Your goal = Collect each line of the records containing the string "disciplinary".

——————

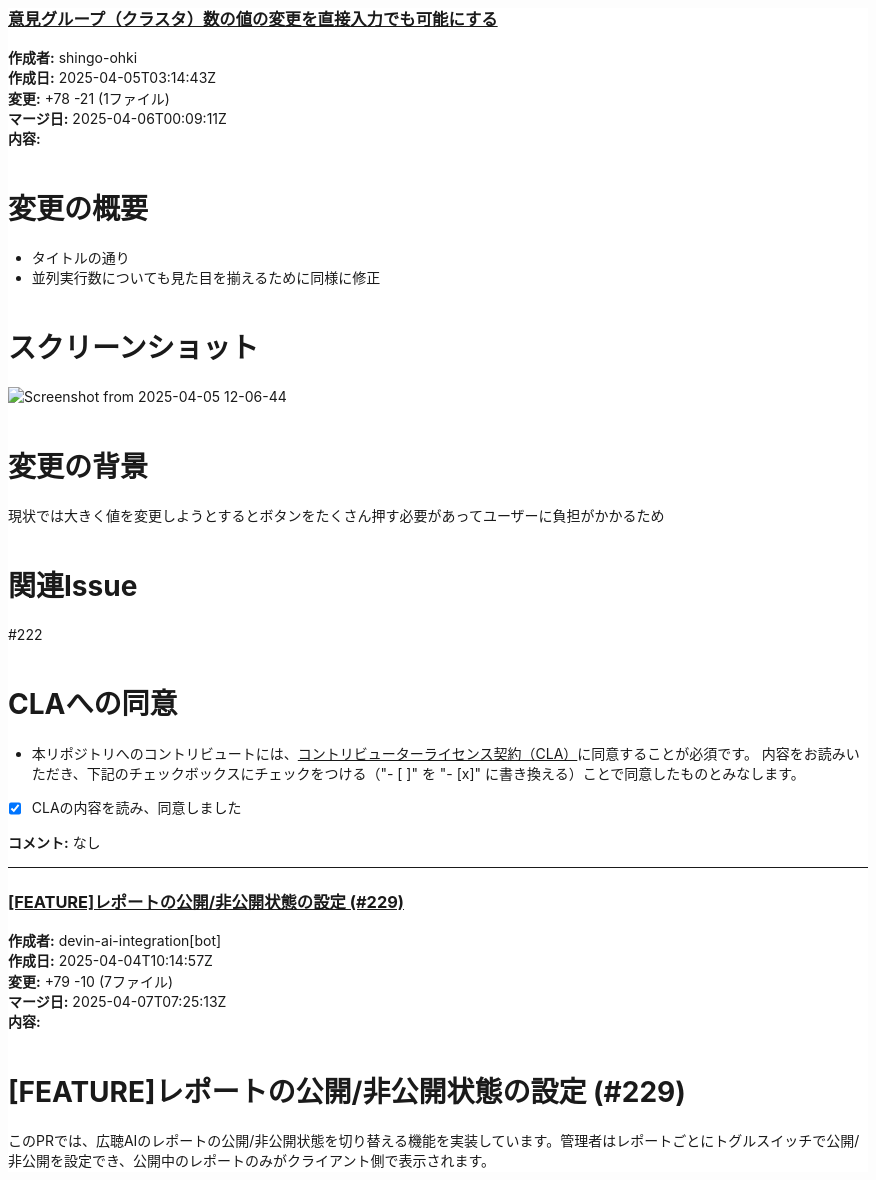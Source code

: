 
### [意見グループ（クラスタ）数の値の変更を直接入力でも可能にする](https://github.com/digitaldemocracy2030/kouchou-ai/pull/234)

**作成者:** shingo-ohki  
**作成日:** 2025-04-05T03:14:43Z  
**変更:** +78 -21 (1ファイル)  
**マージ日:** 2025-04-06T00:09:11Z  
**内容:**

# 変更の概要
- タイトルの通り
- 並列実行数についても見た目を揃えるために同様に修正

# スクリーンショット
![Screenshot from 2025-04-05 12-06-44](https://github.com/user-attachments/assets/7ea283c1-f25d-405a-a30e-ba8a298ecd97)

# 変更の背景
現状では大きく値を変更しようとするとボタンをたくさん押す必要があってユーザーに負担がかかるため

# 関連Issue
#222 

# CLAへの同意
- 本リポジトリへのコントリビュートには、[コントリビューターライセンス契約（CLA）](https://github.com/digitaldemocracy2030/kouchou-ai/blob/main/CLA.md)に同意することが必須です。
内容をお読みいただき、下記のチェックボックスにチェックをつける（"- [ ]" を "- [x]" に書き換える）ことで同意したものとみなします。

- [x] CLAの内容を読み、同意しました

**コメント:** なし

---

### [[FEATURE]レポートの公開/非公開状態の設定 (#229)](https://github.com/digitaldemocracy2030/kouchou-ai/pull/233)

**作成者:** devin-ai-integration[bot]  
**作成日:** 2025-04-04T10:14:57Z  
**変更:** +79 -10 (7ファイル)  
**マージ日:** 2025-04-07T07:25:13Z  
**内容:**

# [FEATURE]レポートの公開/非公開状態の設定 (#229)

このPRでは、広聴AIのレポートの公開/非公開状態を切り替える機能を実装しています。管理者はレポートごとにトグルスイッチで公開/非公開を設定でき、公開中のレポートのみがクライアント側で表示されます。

——————

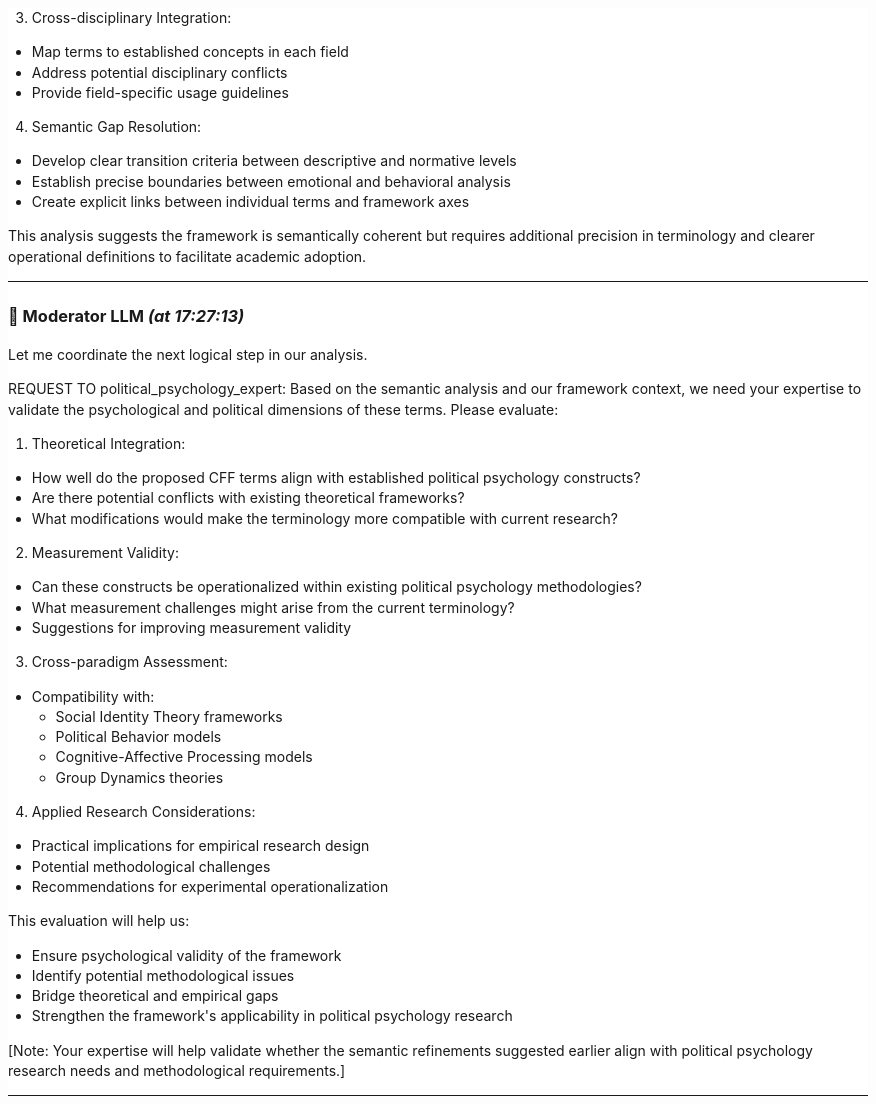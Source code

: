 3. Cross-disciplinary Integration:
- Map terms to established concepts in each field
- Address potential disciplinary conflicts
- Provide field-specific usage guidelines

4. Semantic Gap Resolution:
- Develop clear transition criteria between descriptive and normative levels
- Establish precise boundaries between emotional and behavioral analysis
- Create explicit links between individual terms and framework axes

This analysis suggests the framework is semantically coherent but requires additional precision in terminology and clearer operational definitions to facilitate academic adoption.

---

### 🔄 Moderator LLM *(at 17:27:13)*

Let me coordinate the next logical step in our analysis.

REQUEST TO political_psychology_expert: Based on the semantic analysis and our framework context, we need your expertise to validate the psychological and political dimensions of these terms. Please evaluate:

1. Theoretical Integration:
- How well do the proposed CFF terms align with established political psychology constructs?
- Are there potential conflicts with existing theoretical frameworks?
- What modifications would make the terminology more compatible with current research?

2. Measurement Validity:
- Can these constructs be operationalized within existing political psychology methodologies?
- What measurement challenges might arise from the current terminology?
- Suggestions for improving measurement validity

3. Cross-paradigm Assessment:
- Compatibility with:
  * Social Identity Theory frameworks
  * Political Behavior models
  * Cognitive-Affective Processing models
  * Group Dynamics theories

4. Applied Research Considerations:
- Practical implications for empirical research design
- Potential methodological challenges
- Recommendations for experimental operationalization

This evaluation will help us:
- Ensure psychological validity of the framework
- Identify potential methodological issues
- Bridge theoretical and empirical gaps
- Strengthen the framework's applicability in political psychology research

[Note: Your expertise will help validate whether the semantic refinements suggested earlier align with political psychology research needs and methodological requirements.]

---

——————

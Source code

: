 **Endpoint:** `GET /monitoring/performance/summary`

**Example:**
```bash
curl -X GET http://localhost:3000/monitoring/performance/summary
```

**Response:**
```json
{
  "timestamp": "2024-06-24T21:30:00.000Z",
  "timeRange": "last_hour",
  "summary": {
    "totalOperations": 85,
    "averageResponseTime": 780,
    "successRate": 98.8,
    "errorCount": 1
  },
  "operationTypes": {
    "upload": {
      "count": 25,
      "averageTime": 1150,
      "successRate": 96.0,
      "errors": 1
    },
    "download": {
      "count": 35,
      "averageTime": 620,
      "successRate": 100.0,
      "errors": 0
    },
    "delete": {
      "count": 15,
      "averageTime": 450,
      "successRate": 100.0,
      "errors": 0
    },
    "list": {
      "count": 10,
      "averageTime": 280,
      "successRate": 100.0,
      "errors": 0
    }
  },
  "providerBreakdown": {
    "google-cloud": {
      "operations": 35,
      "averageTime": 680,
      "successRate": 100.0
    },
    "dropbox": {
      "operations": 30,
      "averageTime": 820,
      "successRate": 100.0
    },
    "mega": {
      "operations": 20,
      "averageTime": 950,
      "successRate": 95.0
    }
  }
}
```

——————

Exercise response =
: 3. Cross-disciplinary Integration:
- Address potential disciplinary conflicts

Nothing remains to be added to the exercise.